I peered into the kitchen while I was still far enough away to run, but the shock over who sat at my kitchen table made me forget every need for caution. He was the last person I expected to see, doing the last thing I expected him to do.
“Detective Day,” I said.
DS Day jumped in his seat and slammed my mum’s scrapbook shut. He obviously wasn’t the one who had hired the car to bring me home, which I supposed meant he was my postcard. Though I wasn’t going to follow the message of this one. Did Alice honestly think I would kill this man in my own house?
“What are you doing here?” he asked.
“You first. How did you get in here?”
He looked from the book and up to me, then across the entry to what had once been my parents’ room. “Was it you?”
I knew what he was asking. I knew he was there to find out about my father. I also knew he couldn’t be trusted. “What are you doing in my house?”
“I have a key!” He pulled it out and slapped it down on the table like that somehow gave him the right to be there. It didn’t.
“I trust you’ll understand if I take that back.”
He scowled at the key, and I thought for a moment he might snatch it up and hide it back in his pocket, but he didn’t. “Where’s your dad?”
“How would I know something like that?”
DS Day narrowed his eyes. “You wouldn’t be here if you thought he was coming back.”
“Wouldn’t I? It’s my house. And that is my book. What are you doing with it?”
“Did you make this?” he asked. He seemed almost relieved when I shook my head. I wanted to wipe that momentary reprieve from his face.
“No. My mum chronicled all the crimes you committed with my father, not m
e.”
“What do you mean by crimes?” He pulled the book closer to him.

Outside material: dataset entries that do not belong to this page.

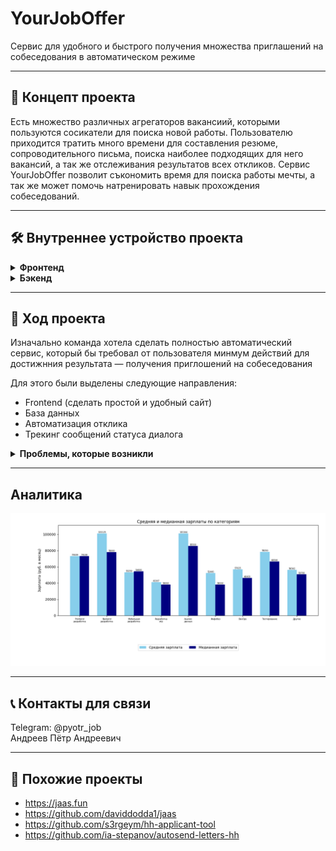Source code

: # YourJobOffer

Сервис для удобного и быстрого получения множества приглашений на собеседования в автоматическом режиме

---

## 🚀 Концепт проекта

Есть множество различных агрегаторов вакансиий, которыми пользуются сосикатели для поиска новой работы. Пользователю приходится тратить много времени для составления резюме, сопроводительного письма, поиска наиболее подходящих для него вакансий, а так же отслеживания результатов всех откликов.
Сервис YourJobOffer позволит съкономить время для поиска работы мечты, а так же может помочь натренировать навык прохождения собеседований.

---

## 🛠 Внутреннее устройство проекта

<details>
<summary><b>Фронтенд</b></summary>

Сайт, поддерживающий авторизацию пользователя и хранения данных о нем.
На сайте можно заполнить информацию о себе, указать контактные данные и прикрепить своё резюме, которое будет автоматически распаршено по нужным полям. (Есть возможность заполнения всех полей по отдельности)
После заполнения пользователем всех данных, ему необходимо предоставить доступ к своему аккаунту hhru.
Пользвоатель перенаправлятется на страницу hhru, на которой он входит в свой аккаунт и соглашается дать доступ. После этого ответ ответ от hhru приходит на наш сайт, который его слушает его ответы и получает в атрибутах запроса authorization_code
Даллее код обменивается на токены доступа, все это заносится в базу данных.
После подготовки пользователя, ему становится доступна основная кнопка поиска вакансий:
Есть 2 режима:
1) Пользователь выбирает число желаемых собеседований и нажимает на кнопку, после чего выбираются лучшие n вакансий из базы данных и происходит отклик на них от лица пользователя с его аккаунта hhru
2) Пользвоатель выбирает число вакансий и нажимает на кнопку, после чего на сайте будет показан список с лучшими для него вакансиями. Пользоваетель может выбрать понравившиеся и отклиунуться на них
</details>

<details>
<summary><b>Бэкенд</b></summary>

Бэкенд можно разделить на 4 части:

### 1) Взаимодействие с API агрегаторов (hhru)
В этой части реализованы ввсе необходимые функции для автоматизации процесса авторизации и подачи откликов. 
Функция получения вакансий с различных агрегаторов (parser_yjo)
На данный момент реализован сбор с таких агрегаторов, как hh.ru, superjob и zarplata. При попытке расширить скоуп вакансий были рассмотрены: различные иностранные агрегаторы, доступ к апи которых на данный момент ограничен; Хабр карьера - некоторые методы апи (такие как получение информации о вакансиях и отклик) недоступны; Авито работа - не предоставили необходимые ключи для доступа ко всем методам апи
Реализованы функции получения сообщений и статуса отклика с сайта hh.ru (monitoring)

С полным списком функций можно ознакомиться в файле hhru_api.py

### 2) База данных и обращение с ней
В этой чатси реализованы скрипты для создания, обновления базы данных а так же извлечения необходимых для работы данных.

Для ознакомления со структурой базы данных можно посмотреть файл models.py
Для ознакомления со всеми функциями можно посмотреть файл db_functions.py

### 3) Нахождение лучших вакансий
Функция подбора вакансий для пользователя по таким параметрам, как место работы, опыт, желаемая зарплата, описание вакансии и требуемые для данной позиции скиллы (new_matcher). Для подбора вакансий было решено использовать новое решение (метрику Левенштайна) для минимизации времени ответа на запрос.

### 4) Аналитика
Реализован анализ состоняия диалога из текста сообщений по методу словарей.
Спроектирована аналитическая модель(ревлизации этой части проекта еще нет)
</details>

---

## 📅 Ход проекта

Изначально команда хотела сделать полностью автоматический сервис, который бы требовал от пользователя минмум действий для достижнния результата — получения приглошений на собеседования

Для этого были выделены следующие направления:
- Frontend (сделать простой и удобный сайт)
- База данных
- Автоматизация отклика
- Трекинг сообщений статуса диалога

<details>
<summary><b>Проблемы, которые возникли</b></summary>

### Где искать вакнасии?
### 1) Был хардкорный вриант запасрсить все самим, что, кажется, не очень законно и в целом довольно сложно в ревлизации

### 2) Использовать агрегаторы как прослойку с множнеством нужных функций в API
Сразу после этого был произведен анализ разных агрегаторов на предмет удобного API  
С российскими агрегаторами можно ознакомиться [здесь](https://docs.google.com/spreadsheets/d/12ZgIP0y_AEmH16G10pHi5rXRllEv1Qy1/edit?usp=drivesdk&ouid=106535226124506330985&rtpof=true&sd=true)  
С зарубежными агрегаторами можно оззнакомиться [здесь](https://docs.google.com/spreadsheets/d/1AQ118lDyLcP7KuqV2djO-XzL2bw_P1sE/edit?usp=drivesdk&ouid=106535226124506330985&rtpof=true&sd=true)  
Отпало очень много агрегаторов, и мы сошлись на том, что для начала стоит реализовать проект с использованием наиболее удобных в этом длане агрегаторов: HHRU, superjob, zarplata  
Еще расматривалась Habr карьера, но в нем API не позволяет откликаться на вакансии.

Также команда поняла, что трекинг — логически сложная задача:
Диалог может вестись по любому каналу связи, от сообщений в агрегаторах до звонков и сообщений в месседжерах  
Конечно, отследить звонки и сообщения в месседжерах невозможно.  
Остается два варианта:  
1) Парсинг через API ообщений в агрегаторах
2) Создание прослоки в виде Email

Первый вариант не подходит для полноценной реализации проекта, т. к. опытным путём было выяснено, что работадатели (HR) предпочитают другие каналы связи  
Поэтому было приянто решение создать прослойку в виде собственного Email сервиса.  
Был написан прототип будущего Email сервиса на python. Но команда отдала предпочтение другим частям прроекта из-за нехватки времени.  
Для создания полноценной Email прослойки необходимо:  
1) Сделать найтройку DNS серверов
2) Автоматически подменять почту с аккаунта hhru на почту в нашем домене
3) Возможно, проще будет использовать готовые сервсы, предостовляющие почтовые ящики
</details>

---

## Аналитика
![Аналитика по зп](https://github.com/PyotrAndreev/your-job-offer-1/raw/data_base/Аналитика_по_зп_new.png)

---

## 📞 Контакты для связи
Telegram: @pyotr_job  
Андреев Пётр Андреевич

---

## 🔗 Похожие проекты
- https://jaas.fun  
- https://github.com/daviddodda1/jaas  
- https://github.com/s3rgeym/hh-applicant-tool  
- https://github.com/ia-stepanov/autosend-letters-hh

I walked farther into the kitchen to pull it out from beneath his hand. I sat across from him and opened the book. It naturally opened to the page about the Whitechapel street gang, only somehow the bottom of the article had come unglued from the page. When I flipped it up, there was writing underneath—my mum’s simple script spelling out a name.
I looked from the writing up to DS Day. “Who is Barnaby Trenton?”
He tried his best to hide his reaction to the name, but his skin paled a bit, giving him away. “Criminal element.”
“Who you all couldn’t exploit?”
Day tried his best to sound indignant when he said, “We chased them out of the neighborhood! Those people should’ve been grateful.”
“Grateful enough to pay you what they were paying the gang?”
He scowled and turned away. “Don’t matter now. We’ve got the goods on him. Trent’s not allowed back in London. That’s the deal we made.”
“Did you say ‘Trent’?”
Day ignored me, but it was too late. I’d already put it together—the blackmail that Alice had on Trent. The reason my father had always hated Alice. Probably even the reason Trent had auditioned to become part of Sorte Juntos. He wanted to go back to London, but he couldn’t if he wanted to stay out of prison. I wanted to know more, but the detective was back to asking about my dad.
“Tell me where your father is.”
“Go and find him yourself. You’re his friend. You’re probably the only one who cares about his whereabouts.”
“That’s not true. He missed a bail check-in. They’ve sent us to find him. They’re revoking his bail.”
I stood up from the table, resting my hand on the scrapbook. “So, my dad goes back in prison where he belongs? Good.”
DS Day rushed me and grabbed both my arms. “Tell me. Tell me what you’ve done to him.”
I ripped myself free and shoved him back from me so hard, he fell down onto the bench seat of the kitchen table. “Don’t you touch me,” I ground out.
He flinched, and the look of fear on his face would have been delicious if I wasn’t so angry.